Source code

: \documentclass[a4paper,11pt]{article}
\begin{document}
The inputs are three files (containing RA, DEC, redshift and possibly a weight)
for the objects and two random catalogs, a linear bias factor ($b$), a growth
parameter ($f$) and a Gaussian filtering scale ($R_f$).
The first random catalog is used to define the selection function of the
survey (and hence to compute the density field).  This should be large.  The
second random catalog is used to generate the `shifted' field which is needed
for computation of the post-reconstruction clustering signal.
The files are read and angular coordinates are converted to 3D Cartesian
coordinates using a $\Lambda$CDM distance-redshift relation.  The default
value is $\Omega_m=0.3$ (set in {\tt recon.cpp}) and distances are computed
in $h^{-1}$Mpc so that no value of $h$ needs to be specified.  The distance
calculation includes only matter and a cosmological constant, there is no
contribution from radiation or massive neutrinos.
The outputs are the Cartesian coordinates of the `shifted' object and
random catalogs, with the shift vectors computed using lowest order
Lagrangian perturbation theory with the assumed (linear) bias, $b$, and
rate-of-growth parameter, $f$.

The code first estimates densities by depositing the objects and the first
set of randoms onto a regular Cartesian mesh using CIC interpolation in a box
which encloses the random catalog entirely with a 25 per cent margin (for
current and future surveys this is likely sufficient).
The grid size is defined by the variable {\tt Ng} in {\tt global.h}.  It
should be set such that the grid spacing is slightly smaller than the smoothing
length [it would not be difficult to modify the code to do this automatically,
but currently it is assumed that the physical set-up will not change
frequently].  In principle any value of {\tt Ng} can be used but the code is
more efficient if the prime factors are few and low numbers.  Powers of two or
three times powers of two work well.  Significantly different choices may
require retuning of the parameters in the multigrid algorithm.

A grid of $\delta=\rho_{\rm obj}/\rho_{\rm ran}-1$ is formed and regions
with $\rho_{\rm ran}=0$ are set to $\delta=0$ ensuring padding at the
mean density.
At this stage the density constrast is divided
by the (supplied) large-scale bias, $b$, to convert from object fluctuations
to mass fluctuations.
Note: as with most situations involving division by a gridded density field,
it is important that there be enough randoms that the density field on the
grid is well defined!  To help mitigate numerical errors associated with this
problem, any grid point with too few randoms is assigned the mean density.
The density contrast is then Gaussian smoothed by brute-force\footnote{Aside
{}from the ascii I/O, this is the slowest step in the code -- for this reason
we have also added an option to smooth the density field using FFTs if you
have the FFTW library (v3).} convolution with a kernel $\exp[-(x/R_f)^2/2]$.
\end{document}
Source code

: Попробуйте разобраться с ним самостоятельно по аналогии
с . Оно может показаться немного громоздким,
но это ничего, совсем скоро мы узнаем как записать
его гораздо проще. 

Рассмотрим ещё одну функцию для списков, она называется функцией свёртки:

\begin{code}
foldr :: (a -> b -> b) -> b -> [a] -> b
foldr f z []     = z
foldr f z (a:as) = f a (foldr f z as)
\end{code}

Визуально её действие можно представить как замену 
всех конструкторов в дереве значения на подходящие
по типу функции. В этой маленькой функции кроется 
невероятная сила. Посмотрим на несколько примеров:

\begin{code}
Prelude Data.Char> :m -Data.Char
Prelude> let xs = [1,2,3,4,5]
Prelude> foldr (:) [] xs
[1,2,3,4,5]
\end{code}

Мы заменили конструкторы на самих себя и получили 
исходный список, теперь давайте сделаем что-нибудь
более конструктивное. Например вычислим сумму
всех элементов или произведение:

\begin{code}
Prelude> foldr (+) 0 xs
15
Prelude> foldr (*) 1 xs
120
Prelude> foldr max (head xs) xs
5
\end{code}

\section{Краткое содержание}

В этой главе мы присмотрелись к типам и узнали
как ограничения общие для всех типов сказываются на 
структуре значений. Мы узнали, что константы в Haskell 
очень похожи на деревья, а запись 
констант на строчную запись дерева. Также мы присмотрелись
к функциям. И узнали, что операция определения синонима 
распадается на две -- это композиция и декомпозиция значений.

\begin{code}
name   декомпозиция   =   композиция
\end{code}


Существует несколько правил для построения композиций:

------------------------------

Your objective: The lines to copy run from the first line of the entries to the line containing "rate-of-growth parameter, $f$."; copy them exactly and output nothing else.

Problem solution:
Source code

: \documentclass[a4paper,11pt]{article}
\begin{document}
The inputs are three files (containing RA, DEC, redshift and possibly a weight)
for the objects and two random catalogs, a linear bias factor ($b$), a growth
parameter ($f$) and a Gaussian filtering scale ($R_f$).
The first random catalog is used to define the selection function of the
survey (and hence to compute the density field).  This should be large.  The
second random catalog is used to generate the `shifted' field which is needed
for computation of the post-reconstruction clustering signal.
The files are read and angular coordinates are converted to 3D Cartesian
coordinates using a $\Lambda$CDM distance-redshift relation.  The default
value is $\Omega_m=0.3$ (set in {\tt recon.cpp}) and distances are computed
in $h^{-1}$Mpc so that no value of $h$ needs to be specified.  The distance
calculation includes only matter and a cosmological constant, there is no
contribution from radiation or massive neutrinos.
The outputs are the Cartesian coordinates of the `shifted' object and
random catalogs, with the shift vectors computed using lowest order
Lagrangian perturbation theory with the assumed (linear) bias, $b$, and
rate-of-growth parameter, $f$.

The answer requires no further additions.